> _TASK DIRECTIONS_: Reprint all records below exactly. No images.

——

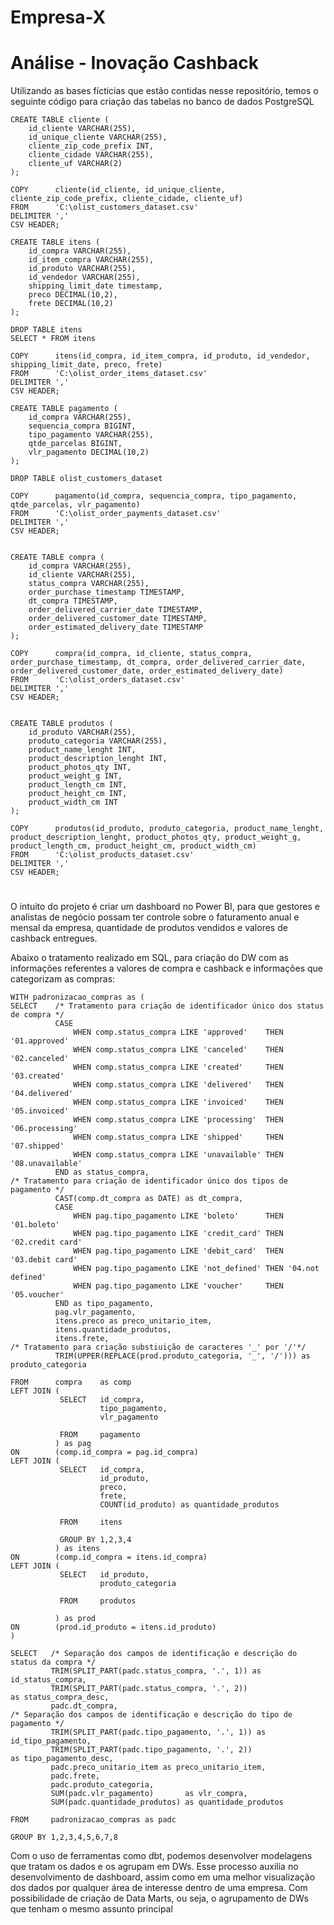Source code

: # Empresa-X

# Análise - Inovação Cashback

Utilizando as bases fícticias que estão contidas nesse repositório, temos o seguinte código para criação das tabelas no banco de dados PostgreSQL
```
CREATE TABLE cliente (
    id_cliente VARCHAR(255),
	id_unique_cliente VARCHAR(255),
	cliente_zip_code_prefix INT,
	cliente_cidade VARCHAR(255),
	cliente_uf VARCHAR(2)
);

COPY      cliente(id_cliente, id_unique_cliente, cliente_zip_code_prefix, cliente_cidade, cliente_uf)
FROM      'C:\olist_customers_dataset.csv'
DELIMITER ','
CSV HEADER;

CREATE TABLE itens (
    id_compra VARCHAR(255),
	id_item_compra VARCHAR(255),
	id_produto VARCHAR(255),
	id_vendedor VARCHAR(255),	
	shipping_limit_date timestamp,
	preco DECIMAL(10,2),
	frete DECIMAL(10,2)
);

DROP TABLE itens
SELECT * FROM itens

COPY      itens(id_compra, id_item_compra, id_produto, id_vendedor, shipping_limit_date, preco, frete)
FROM      'C:\olist_order_items_dataset.csv'
DELIMITER ','
CSV HEADER;

CREATE TABLE pagamento (
    id_compra VARCHAR(255),
    sequencia_compra BIGINT,	
	tipo_pagamento VARCHAR(255),
	qtde_parcelas BIGINT,
	vlr_pagamento DECIMAL(10,2)
);

DROP TABLE olist_customers_dataset

COPY      pagamento(id_compra, sequencia_compra, tipo_pagamento, qtde_parcelas, vlr_pagamento)
FROM      'C:\olist_order_payments_dataset.csv'
DELIMITER ','
CSV HEADER;


CREATE TABLE compra (
    id_compra VARCHAR(255),
	id_cliente VARCHAR(255),
	status_compra VARCHAR(255),
	order_purchase_timestamp TIMESTAMP,
	dt_compra TIMESTAMP,
	order_delivered_carrier_date TIMESTAMP,
    order_delivered_customer_date TIMESTAMP,
	order_estimated_delivery_date TIMESTAMP
);

COPY      compra(id_compra, id_cliente, status_compra, order_purchase_timestamp, dt_compra, order_delivered_carrier_date, order_delivered_customer_date, order_estimated_delivery_date)
FROM      'C:\olist_orders_dataset.csv'
DELIMITER ','
CSV HEADER;


CREATE TABLE produtos (
    id_produto VARCHAR(255),
	produto_categoria VARCHAR(255),
	product_name_lenght INT,
	product_description_lenght INT,
	product_photos_qty INT,
	product_weight_g INT,
	product_length_cm INT,
	product_height_cm INT,
	product_width_cm INT
);

COPY      produtos(id_produto, produto_categoria, product_name_lenght, product_description_lenght, product_photos_qty, product_weight_g, product_length_cm, product_height_cm, product_width_cm)
FROM      'C:\olist_products_dataset.csv'
DELIMITER ','
CSV HEADER;

```

#
O intuito do projeto é criar um dashboard no Power BI, para que gestores e analistas de negócio possam ter controle sobre o faturamento anual e mensal da empresa, quantidade de produtos vendidos e valores de cashback entregues.

Abaixo o tratamento realizado em SQL, para criação do DW com as informações referentes a valores de compra e cashback e informações que categorizam as compras:

```
WITH padronizacao_compras as (
SELECT    /* Tratamento para criação de identificador único dos status de compra */
          CASE
              WHEN comp.status_compra LIKE 'approved'    THEN '01.approved'
              WHEN comp.status_compra LIKE 'canceled'    THEN '02.canceled'
              WHEN comp.status_compra LIKE 'created'     THEN '03.created'
              WHEN comp.status_compra LIKE 'delivered'   THEN '04.delivered'
              WHEN comp.status_compra LIKE 'invoiced'    THEN '05.invoiced'
              WHEN comp.status_compra LIKE 'processing'  THEN '06.processing'
              WHEN comp.status_compra LIKE 'shipped'     THEN '07.shipped'	
              WHEN comp.status_compra LIKE 'unavailable' THEN '08.unavailable'
          END as status_compra,
/* Tratamento para criação de identificador único dos tipos de pagamento */
          CAST(comp.dt_compra as DATE) as dt_compra,
		  CASE
              WHEN pag.tipo_pagamento LIKE 'boleto'      THEN '01.boleto'
              WHEN pag.tipo_pagamento LIKE 'credit_card' THEN '02.credit card'
              WHEN pag.tipo_pagamento LIKE 'debit_card'  THEN '03.debit card'
              WHEN pag.tipo_pagamento LIKE 'not_defined' THEN '04.not defined'
              WHEN pag.tipo_pagamento LIKE 'voucher'     THEN '05.voucher'
          END as tipo_pagamento,
		  pag.vlr_pagamento,
		  itens.preco as preco_unitario_item,
		  itens.quantidade_produtos,
		  itens.frete,
/* Tratamento para criação substiuição de caracteres '_' por '/'*/
		  TRIM(UPPER(REPLACE(prod.produto_categoria, '_', '/'))) as produto_categoria

FROM      compra    as comp
LEFT JOIN (
           SELECT   id_compra,
                    tipo_pagamento,
                    vlr_pagamento

		   FROM     pagamento
          ) as pag
ON        (comp.id_compra = pag.id_compra)
LEFT JOIN (
           SELECT   id_compra,
                    id_produto,
                    preco,
	                frete,
                    COUNT(id_produto) as quantidade_produtos

		   FROM     itens
		   
		   GROUP BY 1,2,3,4
          ) as itens
ON        (comp.id_compra = itens.id_compra)
LEFT JOIN (
           SELECT   id_produto,
                    produto_categoria

		   FROM     produtos

          ) as prod
ON        (prod.id_produto = itens.id_produto)
)

SELECT   /* Separação dos campos de identificação e descrição do status da compra */
         TRIM(SPLIT_PART(padc.status_compra, '.', 1)) as id_status_compra,
         TRIM(SPLIT_PART(padc.status_compra, '.', 2))           as status_compra_desc,
         padc.dt_compra,
/* Separação dos campos de identificação e descrição do tipo de pagamento */
         TRIM(SPLIT_PART(padc.tipo_pagamento, '.', 1)) as id_tipo_pagamento,
         TRIM(SPLIT_PART(padc.tipo_pagamento, '.', 2))           as tipo_pagamento_desc,
		 padc.preco_unitario_item as preco_unitario_item,
		 padc.frete,
		 padc.produto_categoria,
		 SUM(padc.vlr_pagamento)       as vlr_compra,
		 SUM(padc.quantidade_produtos) as quantidade_produtos		 

FROM     padronizacao_compras as padc

GROUP BY 1,2,3,4,5,6,7,8
```

Com o uso de ferramentas como dbt, podemos desenvolver modelagens que tratam os dados e os agrupam em DWs. Esse processo auxilia no desenvolvimento de dashboard, assim como em uma melhor visualização dos dados por qualquer área de interesse dentro de uma empresa. Com possibilidade de criação de Data Marts, ou seja, o agrupamento de DWs que tenham o mesmo assunto principal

——

> _RESPONSE FOR THIS EXERCISE_:
Source code

: # Empresa-X

# Análise - Inovação Cashback

Utilizando as bases fícticias que estão contidas nesse repositório, temos o seguinte código para criação das tabelas no banco de dados PostgreSQL
```
CREATE TABLE cliente (
    id_cliente VARCHAR(255),
	id_unique_cliente VARCHAR(255),
	cliente_zip_code_prefix INT,
	cliente_cidade VARCHAR(255),
	cliente_uf VARCHAR(2)
);

COPY      cliente(id_cliente, id_unique_cliente, cliente_zip_code_prefix, cliente_cidade, cliente_uf)
FROM      'C:\olist_customers_dataset.csv'
DELIMITER ','
CSV HEADER;

CREATE TABLE itens (
    id_compra VARCHAR(255),
	id_item_compra VARCHAR(255),
	id_produto VARCHAR(255),
	id_vendedor VARCHAR(255),	
	shipping_limit_date timestamp,
	preco DECIMAL(10,2),
	frete DECIMAL(10,2)
);

DROP TABLE itens
SELECT * FROM itens

COPY      itens(id_compra, id_item_compra, id_produto, id_vendedor, shipping_limit_date, preco, frete)
FROM      'C:\olist_order_items_dataset.csv'
DELIMITER ','
CSV HEADER;

CREATE TABLE pagamento (
    id_compra VARCHAR(255),
    sequencia_compra BIGINT,	
	tipo_pagamento VARCHAR(255),
	qtde_parcelas BIGINT,
	vlr_pagamento DECIMAL(10,2)
);

DROP TABLE olist_customers_dataset

COPY      pagamento(id_compra, sequencia_compra, tipo_pagamento, qtde_parcelas, vlr_pagamento)
FROM      'C:\olist_order_payments_dataset.csv'
DELIMITER ','
CSV HEADER;


CREATE TABLE compra (
    id_compra VARCHAR(255),
	id_cliente VARCHAR(255),
	status_compra VARCHAR(255),
	order_purchase_timestamp TIMESTAMP,
	dt_compra TIMESTAMP,
	order_delivered_carrier_date TIMESTAMP,
    order_delivered_customer_date TIMESTAMP,
	order_estimated_delivery_date TIMESTAMP
);

COPY      compra(id_compra, id_cliente, status_compra, order_purchase_timestamp, dt_compra, order_delivered_carrier_date, order_delivered_customer_date, order_estimated_delivery_date)
FROM      'C:\olist_orders_dataset.csv'
DELIMITER ','
CSV HEADER;


CREATE TABLE produtos (
    id_produto VARCHAR(255),
	produto_categoria VARCHAR(255),
	product_name_lenght INT,
	product_description_lenght INT,
	product_photos_qty INT,
	product_weight_g INT,
	product_length_cm INT,
	product_height_cm INT,
	product_width_cm INT
);

COPY      produtos(id_produto, produto_categoria, product_name_lenght, product_description_lenght, product_photos_qty, product_weight_g, product_length_cm, product_height_cm, product_width_cm)
FROM      'C:\olist_products_dataset.csv'
DELIMITER ','
CSV HEADER;

```

#
O intuito do projeto é criar um dashboard no Power BI, para que gestores e analistas de negócio possam ter controle sobre o faturamento anual e mensal da empresa, quantidade de produtos vendidos e valores de cashback entregues.

Abaixo o tratamento realizado em SQL, para criação do DW com as informações referentes a valores de compra e cashback e informações que categorizam as compras:

```
WITH padronizacao_compras as (
SELECT    /* Tratamento para criação de identificador único dos status de compra */
          CASE
              WHEN comp.status_compra LIKE 'approved'    THEN '01.approved'
              WHEN comp.status_compra LIKE 'canceled'    THEN '02.canceled'
              WHEN comp.status_compra LIKE 'created'     THEN '03.created'
              WHEN comp.status_compra LIKE 'delivered'   THEN '04.delivered'
              WHEN comp.status_compra LIKE 'invoiced'    THEN '05.invoiced'
              WHEN comp.status_compra LIKE 'processing'  THEN '06.processing'
              WHEN comp.status_compra LIKE 'shipped'     THEN '07.shipped'	
              WHEN comp.status_compra LIKE 'unavailable' THEN '08.unavailable'
          END as status_compra,
/* Tratamento para criação de identificador único dos tipos de pagamento */
          CAST(comp.dt_compra as DATE) as dt_compra,
		  CASE
              WHEN pag.tipo_pagamento LIKE 'boleto'      THEN '01.boleto'
              WHEN pag.tipo_pagamento LIKE 'credit_card' THEN '02.credit card'
              WHEN pag.tipo_pagamento LIKE 'debit_card'  THEN '03.debit card'
              WHEN pag.tipo_pagamento LIKE 'not_defined' THEN '04.not defined'
              WHEN pag.tipo_pagamento LIKE 'voucher'     THEN '05.voucher'
          END as tipo_pagamento,
		  pag.vlr_pagamento,
		  itens.preco as preco_unitario_item,
		  itens.quantidade_produtos,
		  itens.frete,
/* Tratamento para criação substiuição de caracteres '_' por '/'*/
		  TRIM(UPPER(REPLACE(prod.produto_categoria, '_', '/'))) as produto_categoria

FROM      compra    as comp
LEFT JOIN (
           SELECT   id_compra,
                    tipo_pagamento,
                    vlr_pagamento

		   FROM     pagamento
          ) as pag
ON        (comp.id_compra = pag.id_compra)
LEFT JOIN (
           SELECT   id_compra,
                    id_produto,
                    preco,
	                frete,
                    COUNT(id_produto) as quantidade_produtos

		   FROM     itens
		   
		   GROUP BY 1,2,3,4
          ) as itens
ON        (comp.id_compra = itens.id_compra)
LEFT JOIN (
           SELECT   id_produto,
                    produto_categoria

		   FROM     produtos

          ) as prod
ON        (prod.id_produto = itens.id_produto)
)

SELECT   /* Separação dos campos de identificação e descrição do status da compra */
         TRIM(SPLIT_PART(padc.status_compra, '.', 1)) as id_status_compra,
         TRIM(SPLIT_PART(padc.status_compra, '.', 2))           as status_compra_desc,
         padc.dt_compra,
/* Separação dos campos de identificação e descrição do tipo de pagamento */
         TRIM(SPLIT_PART(padc.tipo_pagamento, '.', 1)) as id_tipo_pagamento,
         TRIM(SPLIT_PART(padc.tipo_pagamento, '.', 2))           as tipo_pagamento_desc,
		 padc.preco_unitario_item as preco_unitario_item,
		 padc.frete,
		 padc.produto_categoria,
		 SUM(padc.vlr_pagamento)       as vlr_compra,
		 SUM(padc.quantidade_produtos) as quantidade_produtos		 

FROM     padronizacao_compras as padc

GROUP BY 1,2,3,4,5,6,7,8
```

Com o uso de ferramentas como dbt, podemos desenvolver modelagens que tratam os dados e os agrupam em DWs. Esse processo auxilia no desenvolvimento de dashboard, assim como em uma melhor visualização dos dados por qualquer área de interesse dentro de uma empresa. Com possibilidade de criação de Data Marts, ou seja, o agrupamento de DWs que tenham o mesmo assunto principal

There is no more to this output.